A Property Council of Australia report revealed that Australia’s Central Business Districts would experience a decline in new office space development by 50% over the next three years. The total amount of new offices that is expected to be finished and ready for occupancy between 2017 and 2020 was pegged at only 462,000 square meters. The figure represented only 50% of the available supply over the last 18 months.

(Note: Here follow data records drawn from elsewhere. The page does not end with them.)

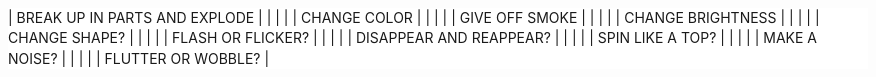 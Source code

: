 | BREAK UP IN PARTS AND EXPLODE |
|
|
|
| CHANGE COLOR |
|
|
|
| GIVE OFF SMOKE |
|
|
|
| CHANGE BRIGHTNESS |
|
|
|
| CHANGE SHAPE? |
|
|
|
| FLASH OR FLICKER? |
|
|
|
| DISAPPEAR AND REAPPEAR? |
|
|
|
| SPIN LIKE A TOP? |
|
|
|
| MAKE A NOISE? |
|
|
|
| FLUTTER OR WOBBLE? | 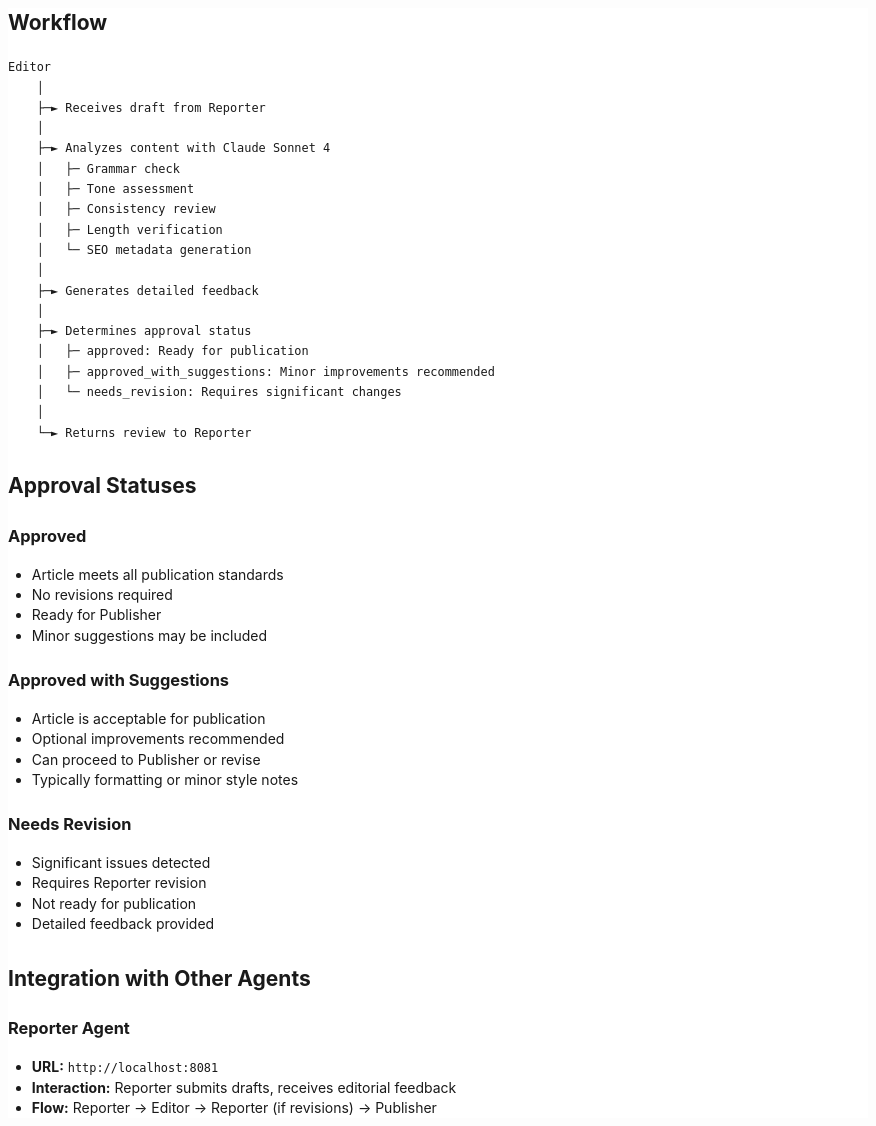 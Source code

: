 ## Workflow

```
Editor
    │
    ├─► Receives draft from Reporter
    │
    ├─► Analyzes content with Claude Sonnet 4
    │   ├─ Grammar check
    │   ├─ Tone assessment
    │   ├─ Consistency review
    │   ├─ Length verification
    │   └─ SEO metadata generation
    │
    ├─► Generates detailed feedback
    │
    ├─► Determines approval status
    │   ├─ approved: Ready for publication
    │   ├─ approved_with_suggestions: Minor improvements recommended
    │   └─ needs_revision: Requires significant changes
    │
    └─► Returns review to Reporter
```

## Approval Statuses

### Approved
- Article meets all publication standards
- No revisions required
- Ready for Publisher
- Minor suggestions may be included

### Approved with Suggestions
- Article is acceptable for publication
- Optional improvements recommended
- Can proceed to Publisher or revise
- Typically formatting or minor style notes

### Needs Revision
- Significant issues detected
- Requires Reporter revision
- Not ready for publication
- Detailed feedback provided

## Integration with Other Agents

### Reporter Agent
- **URL:** `http://localhost:8081`
- **Interaction:** Reporter submits drafts, receives editorial feedback
- **Flow:** Reporter → Editor → Reporter (if revisions) → Publisher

The effects of this slowdown vary in different parts of the country. This problem is expected to make an impact in Sydney and Melbourne, which are still facing challenges on rents, as well as in Perth, which is struggling with its weaker resources sector. In an interview with The Australian, Property Council Chief Executive Ken Morrison said there would only be a few available office spaces in the country’s CBDs, which will impact their market dynamics and the broader economy.

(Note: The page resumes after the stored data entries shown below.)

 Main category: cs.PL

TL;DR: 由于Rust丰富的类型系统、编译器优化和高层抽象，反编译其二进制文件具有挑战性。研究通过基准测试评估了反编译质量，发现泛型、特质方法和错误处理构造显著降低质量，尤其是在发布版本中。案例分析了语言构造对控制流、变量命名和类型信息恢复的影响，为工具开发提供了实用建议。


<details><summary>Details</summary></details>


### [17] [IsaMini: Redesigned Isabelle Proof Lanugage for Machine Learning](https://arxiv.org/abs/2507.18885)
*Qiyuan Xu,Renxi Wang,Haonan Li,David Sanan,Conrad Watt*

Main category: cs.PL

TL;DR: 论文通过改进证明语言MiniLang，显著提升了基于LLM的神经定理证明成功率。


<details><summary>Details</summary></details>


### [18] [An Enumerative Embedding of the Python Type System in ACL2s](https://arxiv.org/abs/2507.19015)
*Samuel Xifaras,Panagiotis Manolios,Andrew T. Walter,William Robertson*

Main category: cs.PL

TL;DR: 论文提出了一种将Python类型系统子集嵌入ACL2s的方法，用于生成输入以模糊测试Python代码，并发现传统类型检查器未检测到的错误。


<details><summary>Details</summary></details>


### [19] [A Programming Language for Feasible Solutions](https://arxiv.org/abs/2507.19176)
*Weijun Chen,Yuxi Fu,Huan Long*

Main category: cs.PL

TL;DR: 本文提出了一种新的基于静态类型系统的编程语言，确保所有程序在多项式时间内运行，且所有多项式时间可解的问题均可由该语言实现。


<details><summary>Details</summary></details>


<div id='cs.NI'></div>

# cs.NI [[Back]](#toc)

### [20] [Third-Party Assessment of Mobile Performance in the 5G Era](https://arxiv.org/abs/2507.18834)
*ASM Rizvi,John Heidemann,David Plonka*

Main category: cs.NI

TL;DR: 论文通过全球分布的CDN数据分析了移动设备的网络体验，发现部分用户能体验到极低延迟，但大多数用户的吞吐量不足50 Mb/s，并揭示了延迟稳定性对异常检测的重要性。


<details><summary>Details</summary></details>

The Property Council’s latest office market report indicated that vacancies rose in Sydney from 5.6% to 6.2% over the six months that ended in January. However, the city still ranked with the lowest vacancy rate among all capital cities in Australia. Meanwhile, it noted a strong net demand in metros like Melbourne and Brisbane. The PCA said it was more than thrice their historical average during the same period.
Melbourne And Brisbane
Melbourne, in particular, enjoyed a lot of benefits from the employment growth. It saw its office vacancy rate drop from 7% to 6.4% over the same period. The PCA said three of the five markets with the lowest rates are in Melbourne. They are East Melbourne, Southbank, and the CBD. Meanwhile, Brisbane is also experiencing some pressure that resulted from the mining slowdown. Apart from that, its office market was also affected by the public service cuts that the previous state government implemented. Despite that, it still managed to benefit from the improvement in its local economy. The government’s take up of more office space also helped in lowering its vacancy rate from 16.9% to 15.3%, although the rate is much higher than the other metros.
Canberra And Perth
Canberra also saw a reduction in its vacancy rate from 13% to 12.6% because of some withdrawal from the market. On the other hand, the west coast saw an increase in vacancy rates, particularly in Perth. It had an increase from 21.8% to 22.5%, by far the highest in all of Australia. Little supply is expected to come over the next few years as Perth continue to struggle in coping with the end of the mining construction boom.
Darwin, Adelaide, And Hobart
Darwin also had an increase in the vacancy rate from 20.7% to 22.5%. In this city as well as in Perth, lower-quality office spaces had the most problems because tenants could easily choose from the best ones because of the high vacancy rates. Adelaide’s rate rose to its highest in 18 years from 15.4% to 16.2%. The massive increase was attributed to weaker demand and the addition of new supply. Meanwhile, the vacancy rate in Hobart remained unchanged at 8.2%.